Los Angeles Times: The most intriguing couple in Britain these days isn't Charles and Camilla, but the political partnership of Prime Minister Tony Blair and his chancellor of the exchequer -- and next-door neighbor on Downing Street -- Gordon Brown. The prime minister is seeking a third term in office, but the buzz in London is not so much about whether he will prevail in the May 5 election. It's about whether Brown will eclipse Blair at some point afterward as the Labor Party's undisputed leader, and the nation's prime minister.
Polls have been showing the conservatives inching up on Blair, but given Labor's overwhelming advantage in Parliament, the emergence of a conservative majority is unlikely. Moreover, Michael Howard, the Tory leader, can hardly capitalize on Blair's support for the war in Iraq and his close friendship with George W. Bush because Howard also supported the war. The worry now is that the Tories, once in full campaign mode, may go too far in ridiculing the European Union, thereby jeopardizing prospects for Britain's endorsement of the new EU constitution in a referendum expected to take place next year.

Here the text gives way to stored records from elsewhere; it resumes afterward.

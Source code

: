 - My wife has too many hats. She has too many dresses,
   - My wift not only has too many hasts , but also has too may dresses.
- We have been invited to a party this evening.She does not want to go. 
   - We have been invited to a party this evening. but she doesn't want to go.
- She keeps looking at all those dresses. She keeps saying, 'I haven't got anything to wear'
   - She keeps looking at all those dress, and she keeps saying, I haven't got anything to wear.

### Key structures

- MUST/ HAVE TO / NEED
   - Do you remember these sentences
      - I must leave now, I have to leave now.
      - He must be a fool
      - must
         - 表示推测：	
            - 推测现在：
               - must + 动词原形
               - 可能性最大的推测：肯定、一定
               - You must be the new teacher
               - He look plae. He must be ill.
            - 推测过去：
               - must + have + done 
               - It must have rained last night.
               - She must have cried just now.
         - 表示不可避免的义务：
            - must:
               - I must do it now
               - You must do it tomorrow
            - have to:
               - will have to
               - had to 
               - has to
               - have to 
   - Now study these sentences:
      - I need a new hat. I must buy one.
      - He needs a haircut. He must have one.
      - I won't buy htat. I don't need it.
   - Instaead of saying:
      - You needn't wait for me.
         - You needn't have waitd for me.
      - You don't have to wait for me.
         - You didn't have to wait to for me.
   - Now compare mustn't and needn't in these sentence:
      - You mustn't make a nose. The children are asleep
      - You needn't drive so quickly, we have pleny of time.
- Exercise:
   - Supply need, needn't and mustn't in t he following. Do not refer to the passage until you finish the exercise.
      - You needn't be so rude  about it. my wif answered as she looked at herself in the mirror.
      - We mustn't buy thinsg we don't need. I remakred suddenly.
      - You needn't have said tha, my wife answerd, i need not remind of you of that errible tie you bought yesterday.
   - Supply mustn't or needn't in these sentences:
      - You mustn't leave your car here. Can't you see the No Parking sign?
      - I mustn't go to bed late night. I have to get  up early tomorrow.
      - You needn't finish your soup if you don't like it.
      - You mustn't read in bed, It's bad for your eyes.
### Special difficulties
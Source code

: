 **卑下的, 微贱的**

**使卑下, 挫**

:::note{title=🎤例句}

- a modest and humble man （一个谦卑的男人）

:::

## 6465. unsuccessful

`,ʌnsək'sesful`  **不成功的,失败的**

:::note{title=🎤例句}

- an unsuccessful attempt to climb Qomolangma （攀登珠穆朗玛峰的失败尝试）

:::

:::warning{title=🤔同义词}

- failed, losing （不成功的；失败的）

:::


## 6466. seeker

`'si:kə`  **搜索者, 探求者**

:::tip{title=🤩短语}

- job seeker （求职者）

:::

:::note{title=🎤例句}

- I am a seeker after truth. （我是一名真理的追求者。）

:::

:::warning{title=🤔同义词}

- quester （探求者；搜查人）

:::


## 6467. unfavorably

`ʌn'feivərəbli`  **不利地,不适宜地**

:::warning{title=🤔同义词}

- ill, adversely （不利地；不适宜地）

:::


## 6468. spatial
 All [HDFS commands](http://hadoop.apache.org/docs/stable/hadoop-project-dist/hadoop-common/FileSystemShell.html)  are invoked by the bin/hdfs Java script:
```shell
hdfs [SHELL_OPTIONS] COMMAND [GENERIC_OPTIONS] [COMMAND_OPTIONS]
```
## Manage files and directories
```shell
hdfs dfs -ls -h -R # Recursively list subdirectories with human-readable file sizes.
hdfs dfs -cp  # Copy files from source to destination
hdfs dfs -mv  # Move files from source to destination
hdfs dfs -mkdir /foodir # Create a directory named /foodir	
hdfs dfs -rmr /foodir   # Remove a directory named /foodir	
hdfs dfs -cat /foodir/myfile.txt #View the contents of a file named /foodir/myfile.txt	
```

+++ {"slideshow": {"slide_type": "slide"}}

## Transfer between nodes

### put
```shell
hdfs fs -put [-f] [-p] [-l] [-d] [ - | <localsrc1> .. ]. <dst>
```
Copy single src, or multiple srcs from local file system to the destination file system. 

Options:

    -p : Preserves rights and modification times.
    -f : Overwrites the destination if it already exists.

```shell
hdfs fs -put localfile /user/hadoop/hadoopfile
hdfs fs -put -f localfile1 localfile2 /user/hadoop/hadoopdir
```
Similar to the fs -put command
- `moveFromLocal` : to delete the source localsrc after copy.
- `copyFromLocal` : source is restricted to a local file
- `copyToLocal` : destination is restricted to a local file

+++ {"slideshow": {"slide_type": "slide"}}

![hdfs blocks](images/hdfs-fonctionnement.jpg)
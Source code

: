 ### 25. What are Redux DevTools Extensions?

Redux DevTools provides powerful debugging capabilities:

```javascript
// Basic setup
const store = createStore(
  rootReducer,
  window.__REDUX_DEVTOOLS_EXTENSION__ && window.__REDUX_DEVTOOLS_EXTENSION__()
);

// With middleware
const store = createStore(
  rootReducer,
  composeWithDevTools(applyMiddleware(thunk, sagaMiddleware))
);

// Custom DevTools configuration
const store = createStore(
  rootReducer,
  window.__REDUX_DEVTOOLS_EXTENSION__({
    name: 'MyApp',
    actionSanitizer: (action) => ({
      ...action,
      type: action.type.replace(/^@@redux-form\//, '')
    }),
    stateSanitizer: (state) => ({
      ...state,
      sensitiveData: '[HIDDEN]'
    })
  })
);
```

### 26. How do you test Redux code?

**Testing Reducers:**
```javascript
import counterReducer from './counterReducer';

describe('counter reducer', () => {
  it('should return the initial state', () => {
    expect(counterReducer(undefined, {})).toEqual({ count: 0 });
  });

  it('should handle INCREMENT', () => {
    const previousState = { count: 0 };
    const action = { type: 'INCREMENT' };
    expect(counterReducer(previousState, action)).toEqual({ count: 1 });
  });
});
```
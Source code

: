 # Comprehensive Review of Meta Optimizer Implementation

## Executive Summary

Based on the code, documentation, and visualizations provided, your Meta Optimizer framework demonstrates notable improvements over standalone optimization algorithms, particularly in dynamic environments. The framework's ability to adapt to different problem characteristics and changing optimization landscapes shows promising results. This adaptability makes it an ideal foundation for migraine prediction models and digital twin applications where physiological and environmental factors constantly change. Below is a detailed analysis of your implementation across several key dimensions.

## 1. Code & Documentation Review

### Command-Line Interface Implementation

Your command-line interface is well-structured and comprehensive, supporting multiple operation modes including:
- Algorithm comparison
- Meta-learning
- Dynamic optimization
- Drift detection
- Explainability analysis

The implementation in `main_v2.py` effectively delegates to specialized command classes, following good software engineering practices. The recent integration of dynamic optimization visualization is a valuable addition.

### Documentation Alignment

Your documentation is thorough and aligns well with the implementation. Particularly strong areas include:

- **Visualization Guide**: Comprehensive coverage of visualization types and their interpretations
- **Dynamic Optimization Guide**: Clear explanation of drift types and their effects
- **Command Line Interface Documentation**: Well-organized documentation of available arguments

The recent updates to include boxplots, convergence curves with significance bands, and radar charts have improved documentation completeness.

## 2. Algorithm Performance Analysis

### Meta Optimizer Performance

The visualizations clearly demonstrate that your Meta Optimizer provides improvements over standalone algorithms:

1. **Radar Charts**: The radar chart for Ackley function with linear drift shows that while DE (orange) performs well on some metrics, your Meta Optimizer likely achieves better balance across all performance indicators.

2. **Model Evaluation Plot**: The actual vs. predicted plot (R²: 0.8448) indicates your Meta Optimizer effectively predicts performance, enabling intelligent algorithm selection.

Brown was perceived to be a less-than-enthusiastic supporter of the war, and he has been the orchestrator of Blair's greatest triumph -- the impressive stewardship of the British economy, which has put the rest of Europe to shame. Blair and Brown were close partners in the quest to resurrect Labor's fortunes and modernize the party's image by following Bill Clinton's playbook. It was widely assumed that Blair would step aside after two terms and let Brown take over as prime minister. That hasn't happened, and by all accounts, the relationship between the two men has been strained of late.
Blair has been a close friend to the United States, and to both Clinton and Bush. He has tried to serve as a mediator between the U.S. and the EU, and at the same time sought to interject London more deeply in EU affairs.
British voters are content with their lot but weary of Blair, and the danger for him is that pro-Brown forces within the Labor Party might press for change if the party's margin of victory shrinks this time around.